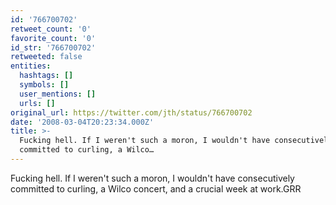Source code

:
 ```yaml
---
id: '766700702'
retweet_count: '0'
favorite_count: '0'
id_str: '766700702'
retweeted: false
entities:
  hashtags: []
  symbols: []
  user_mentions: []
  urls: []
original_url: https://twitter.com/jth/status/766700702
date: '2008-03-04T20:23:34.000Z'
title: >-
  Fucking hell. If I weren't such a moron, I wouldn't have consecutively
  committed to curling, a Wilco…
---
```


Fucking hell. If I weren't such a moron, I wouldn't have consecutively committed to curling, a Wilco concert, and a crucial week at work.GRR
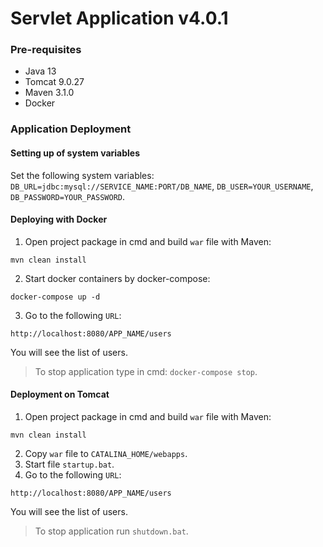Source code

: # Servlet Application v4.0.1

### Pre-requisites

* Java 13
* Tomcat 9.0.27
* Maven 3.1.0
* Docker

### Application Deployment

#### Setting up of system variables

Set the following system variables: `DB_URL=jdbc:mysql://SERVICE_NAME:PORT/DB_NAME`, `DB_USER=YOUR_USERNAME`, 
`DB_PASSWORD=YOUR_PASSWORD`.

#### Deploying with Docker

1. Open project package in cmd and build `war` file with Maven:

```
mvn clean install
```

2. Start docker containers by docker-compose:

```
docker-compose up -d
```

3. Go to the following `URL`:

```
http://localhost:8080/APP_NAME/users
```

You will see the list of users.

> To stop application type in cmd: `docker-compose stop`.

#### Deployment on Tomcat

1. Open project package in cmd and build `war` file with Maven:
   
```
mvn clean install
```

2. Copy `war` file to `CATALINA_HOME/webapps`.
3. Start file `startup.bat`.
4. Go to the following `URL`:

```
http://localhost:8080/APP_NAME/users
```

You will see the list of users.

> To stop application run `shutdown.bat`.

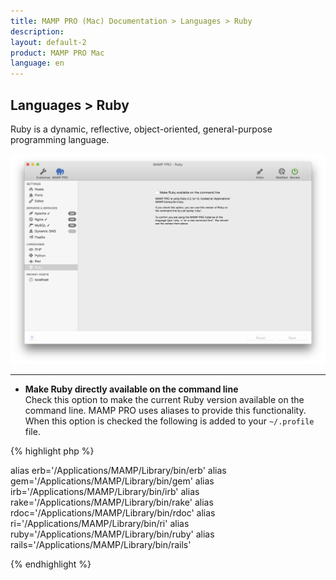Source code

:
```yaml
---
title: MAMP PRO (Mac) Documentation > Languages > Ruby
description: 
layout: default-2
product: MAMP PRO Mac
language: en
---
```


## Languages > Ruby

Ruby is a dynamic, reflective, object-oriented, general-purpose programming language. 

![MAMP](/en/MAMP-PRO-Mac/Languages/Ruby/Ruby.png)

---

*  **Make Ruby directly available on the command line**  
      Check this option to make the current Ruby version available on the command line. MAMP PRO uses aliases to provide this functionality. When this option is checked the following is added to your `~/.profile` file.
   
   
{% highlight php %}

alias erb='/Applications/MAMP/Library/bin/erb'
alias gem='/Applications/MAMP/Library/bin/gem'
alias irb='/Applications/MAMP/Library/bin/irb'
alias rake='/Applications/MAMP/Library/bin/rake'
alias rdoc='/Applications/MAMP/Library/bin/rdoc'
alias ri='/Applications/MAMP/Library/bin/ri'
alias ruby='/Applications/MAMP/Library/bin/ruby'
alias rails='/Applications/MAMP/Library/bin/rails'

{% endhighlight %}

——

HOW TO COMPLETE THIS TASK: Write down exactly the lines running from the line with "stop application run" through the end of the material, both ends included, and none of the pictures.

EXERCISE SOLUTION:
> To stop application run `shutdown.bat`.

Source code

:
```yaml
---
title: MAMP PRO (Mac) Documentation > Languages > Ruby
description: 
layout: default-2
product: MAMP PRO Mac
language: en
---
```


## Languages > Ruby

Ruby is a dynamic, reflective, object-oriented, general-purpose programming language. 

![MAMP](/en/MAMP-PRO-Mac/Languages/Ruby/Ruby.png)

---

*  **Make Ruby directly available on the command line**  
      Check this option to make the current Ruby version available on the command line. MAMP PRO uses aliases to provide this functionality. When this option is checked the following is added to your `~/.profile` file.
   
   
{% highlight php %}

alias erb='/Applications/MAMP/Library/bin/erb'
alias gem='/Applications/MAMP/Library/bin/gem'
alias irb='/Applications/MAMP/Library/bin/irb'
alias rake='/Applications/MAMP/Library/bin/rake'
alias rdoc='/Applications/MAMP/Library/bin/rdoc'
alias ri='/Applications/MAMP/Library/bin/ri'
alias ruby='/Applications/MAMP/Library/bin/ruby'
alias rails='/Applications/MAMP/Library/bin/rails'

{% endhighlight %}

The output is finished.